Segment Open

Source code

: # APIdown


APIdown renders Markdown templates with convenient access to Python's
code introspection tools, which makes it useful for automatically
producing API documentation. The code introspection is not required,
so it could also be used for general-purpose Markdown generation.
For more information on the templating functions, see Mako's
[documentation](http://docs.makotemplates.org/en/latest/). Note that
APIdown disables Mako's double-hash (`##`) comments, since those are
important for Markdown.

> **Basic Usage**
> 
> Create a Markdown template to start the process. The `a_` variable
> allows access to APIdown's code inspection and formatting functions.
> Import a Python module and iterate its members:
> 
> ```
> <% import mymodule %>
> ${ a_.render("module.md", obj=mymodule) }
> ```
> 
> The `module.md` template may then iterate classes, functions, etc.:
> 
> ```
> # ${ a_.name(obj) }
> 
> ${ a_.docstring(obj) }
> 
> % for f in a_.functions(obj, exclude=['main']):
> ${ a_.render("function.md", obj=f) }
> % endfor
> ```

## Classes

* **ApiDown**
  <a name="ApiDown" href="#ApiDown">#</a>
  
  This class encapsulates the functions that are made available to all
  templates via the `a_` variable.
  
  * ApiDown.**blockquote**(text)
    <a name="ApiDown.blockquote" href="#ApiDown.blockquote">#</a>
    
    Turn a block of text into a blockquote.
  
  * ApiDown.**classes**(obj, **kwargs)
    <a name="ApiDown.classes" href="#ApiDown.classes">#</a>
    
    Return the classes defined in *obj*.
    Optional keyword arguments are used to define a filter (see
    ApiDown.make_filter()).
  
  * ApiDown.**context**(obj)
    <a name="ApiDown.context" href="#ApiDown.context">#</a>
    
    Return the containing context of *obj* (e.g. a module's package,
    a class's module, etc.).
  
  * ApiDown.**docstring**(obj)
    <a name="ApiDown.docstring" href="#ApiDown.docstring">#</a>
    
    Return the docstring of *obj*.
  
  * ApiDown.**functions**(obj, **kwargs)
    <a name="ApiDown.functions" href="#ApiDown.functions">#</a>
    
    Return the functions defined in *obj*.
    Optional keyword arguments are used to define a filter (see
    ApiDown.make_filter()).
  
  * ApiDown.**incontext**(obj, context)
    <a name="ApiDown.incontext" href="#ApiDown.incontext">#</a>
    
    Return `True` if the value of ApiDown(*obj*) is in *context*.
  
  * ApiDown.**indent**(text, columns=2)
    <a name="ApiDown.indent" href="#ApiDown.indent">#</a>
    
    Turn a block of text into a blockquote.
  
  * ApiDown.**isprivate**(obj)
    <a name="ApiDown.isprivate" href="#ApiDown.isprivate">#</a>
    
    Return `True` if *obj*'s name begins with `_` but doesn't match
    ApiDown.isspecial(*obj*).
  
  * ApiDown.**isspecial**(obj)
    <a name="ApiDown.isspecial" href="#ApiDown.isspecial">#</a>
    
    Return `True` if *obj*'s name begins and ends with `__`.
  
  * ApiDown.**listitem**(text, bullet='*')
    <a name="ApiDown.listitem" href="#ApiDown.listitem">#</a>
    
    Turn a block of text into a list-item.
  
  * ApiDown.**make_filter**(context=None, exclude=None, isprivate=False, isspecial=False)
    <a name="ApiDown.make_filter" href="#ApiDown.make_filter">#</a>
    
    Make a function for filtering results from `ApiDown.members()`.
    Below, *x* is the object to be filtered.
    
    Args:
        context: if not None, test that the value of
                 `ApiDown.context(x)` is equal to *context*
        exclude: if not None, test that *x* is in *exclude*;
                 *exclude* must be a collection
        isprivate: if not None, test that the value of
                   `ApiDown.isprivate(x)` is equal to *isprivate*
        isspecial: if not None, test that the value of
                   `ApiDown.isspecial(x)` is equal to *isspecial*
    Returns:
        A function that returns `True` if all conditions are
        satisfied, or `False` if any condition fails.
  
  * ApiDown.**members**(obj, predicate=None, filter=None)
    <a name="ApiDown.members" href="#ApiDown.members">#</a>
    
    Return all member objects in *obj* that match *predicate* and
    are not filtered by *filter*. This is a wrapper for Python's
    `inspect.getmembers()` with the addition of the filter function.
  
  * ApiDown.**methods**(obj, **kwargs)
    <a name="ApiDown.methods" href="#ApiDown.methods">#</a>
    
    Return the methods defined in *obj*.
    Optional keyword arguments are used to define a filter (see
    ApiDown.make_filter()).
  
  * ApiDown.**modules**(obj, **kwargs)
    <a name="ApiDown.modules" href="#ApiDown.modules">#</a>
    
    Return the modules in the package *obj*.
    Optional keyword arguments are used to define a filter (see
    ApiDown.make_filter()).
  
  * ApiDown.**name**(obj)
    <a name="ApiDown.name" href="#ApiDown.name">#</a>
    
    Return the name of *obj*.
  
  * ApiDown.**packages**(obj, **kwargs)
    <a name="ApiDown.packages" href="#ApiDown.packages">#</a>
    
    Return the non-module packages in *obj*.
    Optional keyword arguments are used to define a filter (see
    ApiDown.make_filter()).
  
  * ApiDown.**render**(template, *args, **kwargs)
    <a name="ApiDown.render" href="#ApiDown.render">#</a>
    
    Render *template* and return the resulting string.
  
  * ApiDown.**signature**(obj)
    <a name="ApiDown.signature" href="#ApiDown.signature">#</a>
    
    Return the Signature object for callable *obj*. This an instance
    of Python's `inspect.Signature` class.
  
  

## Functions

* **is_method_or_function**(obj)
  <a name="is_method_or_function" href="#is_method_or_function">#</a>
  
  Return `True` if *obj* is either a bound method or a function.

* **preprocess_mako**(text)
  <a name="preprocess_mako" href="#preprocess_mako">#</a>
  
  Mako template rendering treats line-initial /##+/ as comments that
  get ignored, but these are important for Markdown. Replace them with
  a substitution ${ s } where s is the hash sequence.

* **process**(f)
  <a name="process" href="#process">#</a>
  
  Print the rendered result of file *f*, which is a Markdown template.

Segment Closed

* What this task involves
Select from the material above each line in which the string "None" appears, and list those lines.

* Solved problem
  * ApiDown.**make_filter**(context=None, exclude=None, isprivate=False, isspecial=False)
        context: if not None, test that the value of
        exclude: if not None, test that *x* is in *exclude*;
        isprivate: if not None, test that the value of
        isspecial: if not None, test that the value of
  * ApiDown.**members**(obj, predicate=None, filter=None)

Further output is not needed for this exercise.